**EXERCISE BRIEF:**
Once the pictures are set aside, print the records that follow exactly as written.

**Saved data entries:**
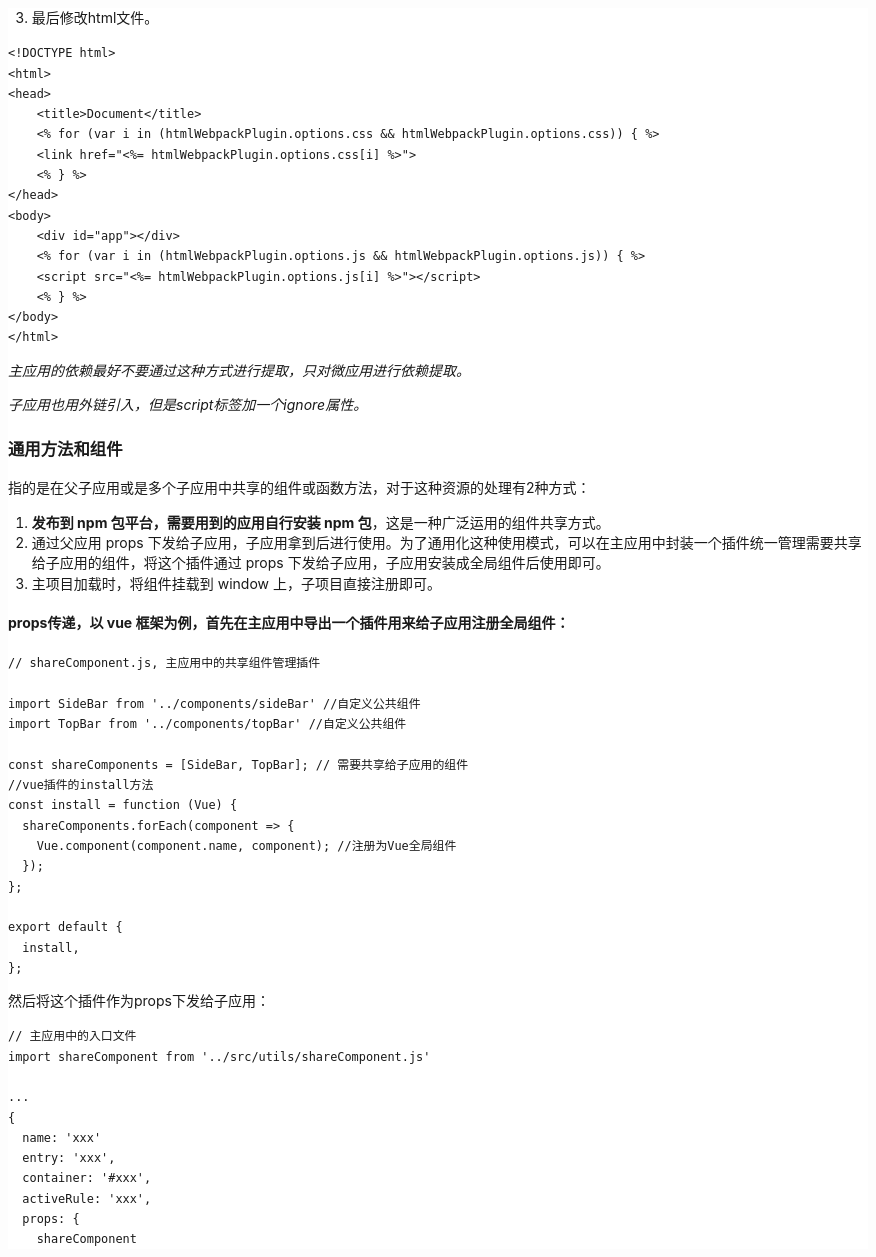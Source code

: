 3. 最后修改html文件。

```
<!DOCTYPE html>
<html>
<head>
    <title>Document</title>
    <% for (var i in (htmlWebpackPlugin.options.css && htmlWebpackPlugin.options.css)) { %>
    <link href="<%= htmlWebpackPlugin.options.css[i] %>">
    <% } %>
</head>
<body>
    <div id="app"></div>
    <% for (var i in (htmlWebpackPlugin.options.js && htmlWebpackPlugin.options.js)) { %>
    <script src="<%= htmlWebpackPlugin.options.js[i] %>"></script>
    <% } %>
</body>
</html>
```

*主应用的依赖最好不要通过这种方式进行提取，只对微应用进行依赖提取。*

*子应用也用外链引入，但是script标签加一个ignore属性。*

### 通用方法和组件

指的是在父子应用或是多个子应用中共享的组件或函数方法，对于这种资源的处理有2种方式：

1. **发布到 npm 包平台，需要用到的应用自行安装 npm 包**，这是一种广泛运用的组件共享方式。
2. 通过父应用 props 下发给子应用，子应用拿到后进行使用。为了通用化这种使用模式，可以在主应用中封装一个插件统一管理需要共享给子应用的组件，将这个插件通过 props 下发给子应用，子应用安装成全局组件后使用即可。
3. 主项目加载时，将组件挂载到 window 上，子项目直接注册即可。

#### props传递，以 vue 框架为例，首先在主应用中导出一个插件用来给子应用注册全局组件：

```
// shareComponent.js, 主应用中的共享组件管理插件

import SideBar from '../components/sideBar' //自定义公共组件
import TopBar from '../components/topBar' //自定义公共组件

const shareComponents = [SideBar, TopBar]; // 需要共享给子应用的组件
//vue插件的install方法
const install = function (Vue) {
  shareComponents.forEach(component => {
    Vue.component(component.name, component); //注册为Vue全局组件
  });
};

export default {
  install,
};
```

然后将这个插件作为props下发给子应用：
```
// 主应用中的入口文件
import shareComponent from '../src/utils/shareComponent.js'

...
{
  name: 'xxx'
  entry: 'xxx',
  container: '#xxx',
  activeRule: 'xxx',
  props: {
    shareComponent
```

**ANSWER BOX:**
Source code

: 3. 最后修改html文件。

```
<!DOCTYPE html>
<html>
<head>
    <title>Document</title>
    <% for (var i in (htmlWebpackPlugin.options.css && htmlWebpackPlugin.options.css)) { %>
    <link href="<%= htmlWebpackPlugin.options.css[i] %>">
    <% } %>
</head>
<body>
    <div id="app"></div>
    <% for (var i in (htmlWebpackPlugin.options.js && htmlWebpackPlugin.options.js)) { %>
    <script src="<%= htmlWebpackPlugin.options.js[i] %>"></script>
    <% } %>
</body>
</html>
```

*主应用的依赖最好不要通过这种方式进行提取，只对微应用进行依赖提取。*

*子应用也用外链引入，但是script标签加一个ignore属性。*

### 通用方法和组件

指的是在父子应用或是多个子应用中共享的组件或函数方法，对于这种资源的处理有2种方式：

1. **发布到 npm 包平台，需要用到的应用自行安装 npm 包**，这是一种广泛运用的组件共享方式。
2. 通过父应用 props 下发给子应用，子应用拿到后进行使用。为了通用化这种使用模式，可以在主应用中封装一个插件统一管理需要共享给子应用的组件，将这个插件通过 props 下发给子应用，子应用安装成全局组件后使用即可。
3. 主项目加载时，将组件挂载到 window 上，子项目直接注册即可。

#### props传递，以 vue 框架为例，首先在主应用中导出一个插件用来给子应用注册全局组件：

```
// shareComponent.js, 主应用中的共享组件管理插件

import SideBar from '../components/sideBar' //自定义公共组件
import TopBar from '../components/topBar' //自定义公共组件

const shareComponents = [SideBar, TopBar]; // 需要共享给子应用的组件
//vue插件的install方法
const install = function (Vue) {
  shareComponents.forEach(component => {
    Vue.component(component.name, component); //注册为Vue全局组件
  });
};

export default {
  install,
};
```

然后将这个插件作为props下发给子应用：
```
// 主应用中的入口文件
import shareComponent from '../src/utils/shareComponent.js'

...
{
  name: 'xxx'
  entry: 'xxx',
  container: '#xxx',
  activeRule: 'xxx',
  props: {
    shareComponent
```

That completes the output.